La dernière fois qu’il était venu pêcher, c’était sept jours plus tôt. Il a donc évidemment dû recreuser les trous puisque la glace les avait bien bouché en une semaine. Il l’a fait manuellement, avec ce qu’on appelle une tarière. Il en existe aussi à batterie. J’ai filmé la scène et vous pourrez retrouver ce moment dans mon vlog en cliquant ici. Une fois que le trou est fait, on sort la glace pilée qui s’est accumulée sur les côtés pour avoir une meilleure visibilité sur notre spot de pêche. 

A l’intérieur de la tente, il faisait si bon grâce à son chauffage que nous avons pêché sans gants, c’était fou ! Par contre, mes bottes Baffin ont beau être super quand je suis en mouvement, elles ne sont pas assez isolantes et chaudes quand je suis statique, comme pendant une chasse aux aurores sur la Ingraham Trail ou pendant la pêche sur glace. Je vais acheter des chaufferettes pour les pieds pour remédier à ça ! 

La dernière fois qu’il était allé pêcher de son côté, il nous avait ramené à la maison une grosse truite, qu’il avait vidé et fait cuire tranquillement à la poêle. Cette fois-ci, on avait un super plan de poisson frais au four, avec des gousses d’ail, des oignons et des carottes… mais ni lui ni moi n’avons réussi à attraper un poisson ! C’était pas faute d’être motivés pourtant ! Ce sera pour une prochaine fois.

Traverser des lacs à pieds, en voiture, en skis

Pour aller jusque la tente de Julien qui se situe sur Banting Lake, on a roulé pendant 40 minutes et traversé deux lacs : Vee Lake et Walsh Lake. On est passé d’un lac gelé à un autre de façon rapprochée. Depuis Yellowknife, on a suivi la route nommée Ingraham Trail, puis on a bifurqué sur la Vee Lake Road. Arrivés au lac Vee Lake, on a quitté la route classique et on a emprunté les routes de glace ! Voici une carte tirée de Google maps pour vous donner une idée. Vous pouvez zoomer et dézoomer.

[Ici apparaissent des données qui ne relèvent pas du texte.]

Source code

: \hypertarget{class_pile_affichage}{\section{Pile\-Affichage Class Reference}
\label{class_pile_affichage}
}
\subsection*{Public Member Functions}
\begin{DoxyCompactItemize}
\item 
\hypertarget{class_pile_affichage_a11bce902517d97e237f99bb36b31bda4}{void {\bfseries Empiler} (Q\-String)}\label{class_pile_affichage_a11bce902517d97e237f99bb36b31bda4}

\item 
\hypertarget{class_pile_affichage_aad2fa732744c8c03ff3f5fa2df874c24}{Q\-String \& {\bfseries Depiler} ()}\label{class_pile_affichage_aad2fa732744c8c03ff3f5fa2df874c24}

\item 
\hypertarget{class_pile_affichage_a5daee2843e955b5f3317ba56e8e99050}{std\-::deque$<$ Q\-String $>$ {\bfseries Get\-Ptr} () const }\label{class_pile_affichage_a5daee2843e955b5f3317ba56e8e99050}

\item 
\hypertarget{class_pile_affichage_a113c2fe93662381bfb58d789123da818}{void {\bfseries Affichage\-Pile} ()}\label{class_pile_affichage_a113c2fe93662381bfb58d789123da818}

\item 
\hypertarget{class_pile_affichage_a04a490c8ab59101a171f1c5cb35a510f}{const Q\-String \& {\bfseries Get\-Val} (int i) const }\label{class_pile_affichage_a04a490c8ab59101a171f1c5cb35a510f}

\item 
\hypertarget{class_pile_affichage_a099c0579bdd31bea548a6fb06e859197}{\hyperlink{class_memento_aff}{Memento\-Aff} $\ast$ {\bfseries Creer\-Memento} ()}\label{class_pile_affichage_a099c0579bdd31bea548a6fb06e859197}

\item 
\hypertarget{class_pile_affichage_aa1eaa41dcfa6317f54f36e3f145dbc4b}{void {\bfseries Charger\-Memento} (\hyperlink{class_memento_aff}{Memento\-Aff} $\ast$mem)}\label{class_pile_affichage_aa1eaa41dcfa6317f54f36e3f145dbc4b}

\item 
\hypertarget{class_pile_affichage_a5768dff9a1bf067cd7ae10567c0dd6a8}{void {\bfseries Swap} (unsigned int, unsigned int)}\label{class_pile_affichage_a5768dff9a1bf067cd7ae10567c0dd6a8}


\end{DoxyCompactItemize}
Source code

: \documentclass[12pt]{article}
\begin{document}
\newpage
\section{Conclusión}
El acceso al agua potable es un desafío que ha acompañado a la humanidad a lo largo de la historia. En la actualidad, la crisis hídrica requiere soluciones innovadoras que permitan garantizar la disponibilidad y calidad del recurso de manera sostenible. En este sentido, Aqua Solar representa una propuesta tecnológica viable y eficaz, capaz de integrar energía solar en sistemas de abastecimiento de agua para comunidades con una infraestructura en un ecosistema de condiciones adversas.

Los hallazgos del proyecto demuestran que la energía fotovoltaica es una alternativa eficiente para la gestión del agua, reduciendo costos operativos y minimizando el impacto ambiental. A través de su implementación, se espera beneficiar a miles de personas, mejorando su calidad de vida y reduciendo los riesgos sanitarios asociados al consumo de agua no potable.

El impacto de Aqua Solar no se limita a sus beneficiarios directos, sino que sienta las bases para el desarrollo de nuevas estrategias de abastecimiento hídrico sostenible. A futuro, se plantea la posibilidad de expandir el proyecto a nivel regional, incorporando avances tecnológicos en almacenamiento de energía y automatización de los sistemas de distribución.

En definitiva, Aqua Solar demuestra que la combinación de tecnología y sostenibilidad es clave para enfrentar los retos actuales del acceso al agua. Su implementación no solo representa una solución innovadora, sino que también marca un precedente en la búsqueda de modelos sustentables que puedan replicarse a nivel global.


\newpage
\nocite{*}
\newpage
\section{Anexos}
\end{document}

De façon plus locale et quotidienne, les lacs, on les emprunte aussi à pieds dans Yellowknife : pour prendre un raccourci et arriver au musée plus vite (Frame Lake), pour aller voir comment avance la construction du château de glace (Grand Lac des Esclaves), pour prendre une jolie photo pas loin de la maison (Niven Lake). 

Les gens qui habitent les maisons-bateau sur le grand lac utilisent leur pick-up. 

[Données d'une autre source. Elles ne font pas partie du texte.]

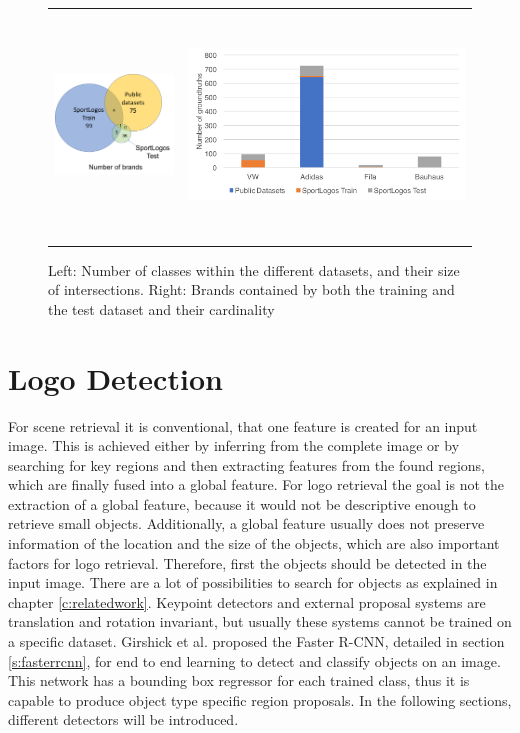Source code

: \begin{figure}
  \centering
\begin{tabular}{cc}
  \includegraphics[height=40mm]{images/mt/brandintersections.pdf} &   \includegraphics[height=60mm]{images/mt/commonbrands.pdf}
\end{tabular}
\caption{Left: Number of classes within the different datasets, and their size of intersections. Right: Brands contained by both the training and the test dataset and their cardinality}
\label{f:commonbrands}
\end{figure}
\section{Logo Detection}\label{s:logodetection}
For scene retrieval it is conventional, that one feature is created for an input image. This is achieved either by inferring from the complete image or by searching for key regions and then extracting features from the found regions, which are finally fused into a global feature. For logo retrieval the goal is not the extraction of a global feature, because it would not be descriptive enough to retrieve small objects. Additionally, a global feature usually does not preserve information of the location and the size of the objects, which are also important factors for logo retrieval.
\bigbreak
Therefore, first the objects should be detected in the input image. There are a lot of possibilities to search for objects as explained in chapter \ref{c:relatedwork}. Keypoint detectors and external proposal systems are translation and rotation invariant, but usually these systems cannot be trained on a specific dataset. Girshick et al. \cite{NIPS2015_5638} proposed the Faster R-CNN, detailed in section \ref{s:fasterrcnn}, for end to end learning to detect and classify objects on an image. This network has a bounding box regressor for each trained class, thus it is capable to produce object type specific region proposals.
\bigbreak
In the following sections, different detectors will be introduced.
\bigbreak
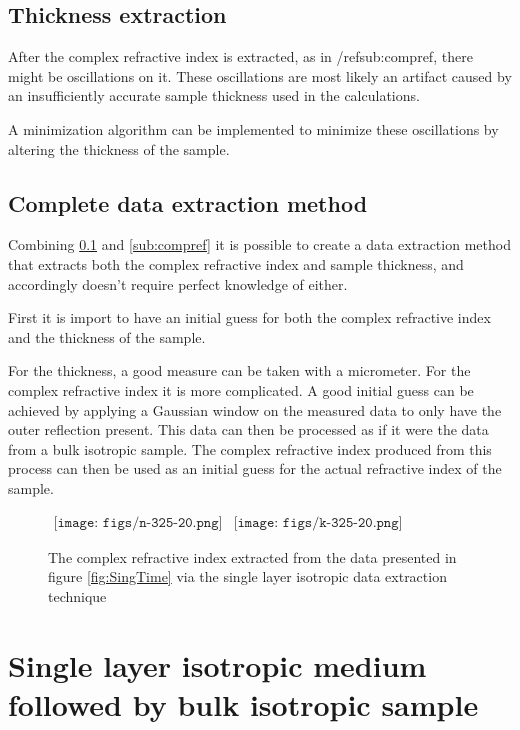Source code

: \subsection{Thickness extraction}
\label{sub: thick}
After the complex refractive index is extracted, as in /ref{sub:compref}, there might be oscillations on it. These oscillations are most likely an artifact caused by an insufficiently accurate sample thickness used in the calculations.

A minimization algorithm can be implemented to minimize these oscillations by altering the thickness of the sample.

\subsection{Complete data extraction method}
\label{sub:datex}
Combining \ref{sub: thick} and \ref{sub:compref} it is possible to create a data extraction method that extracts both the complex refractive index and sample thickness, and accordingly doesn't require perfect knowledge of either.

First it is import to have an initial guess for both the complex refractive index and the thickness of the sample.

For the thickness, a good measure can be taken with a micrometer. For the complex refractive index it is more complicated. A good initial guess can be achieved by applying a Gaussian window on the measured data to only have the outer reflection present. This data can then be processed as if it were the data from a bulk isotropic sample. The complex refractive index produced from this process can then be used as an initial guess for the actual refractive index of the sample.

\begin{figure}[H]
                \begin{center}$
								\begin{array}{cc}
                \texttt{[image: figs/n-325-20.png]}&
                \texttt{[image: figs/k-325-20.png]}
								\end{array}$
								\end{center}
	\caption{The complex refractive index extracted from the data presented in figure \ref{fig:SingTime} via the single layer isotropic data extraction technique}
	\label{fig:SingExt}
\end{figure}

\section{Single layer isotropic medium followed by bulk isotropic sample}
\label{sec:DLM}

Pick-up roulant sur le Grand Lac des Esclaves - Maisons-bateaux
Au premier plan, maisons sur la terre ferme ; au second plan, les maisons-bateaux

Toutes les rivières et tous les lacs peuvent servir de route ou de piste d’atterrissage. Les avions-ski s’élancent du Grand Lac des Esclaves et il y a même une piste d’atterrissage officielle : celle de la compagnie Tindi Air ! 

Depuis que les routes de glace ont ouvert, on peut rejoindre Dettah ou les mines de diamant (ce sujet fera l’objet d’un article à part !) depuis Yellowknife. On voit donc maintenant plus de camions quand on se promène, notamment sur la Ingraham Trail ! Faut s’imaginer les émissions comme Les convois de l’extrême.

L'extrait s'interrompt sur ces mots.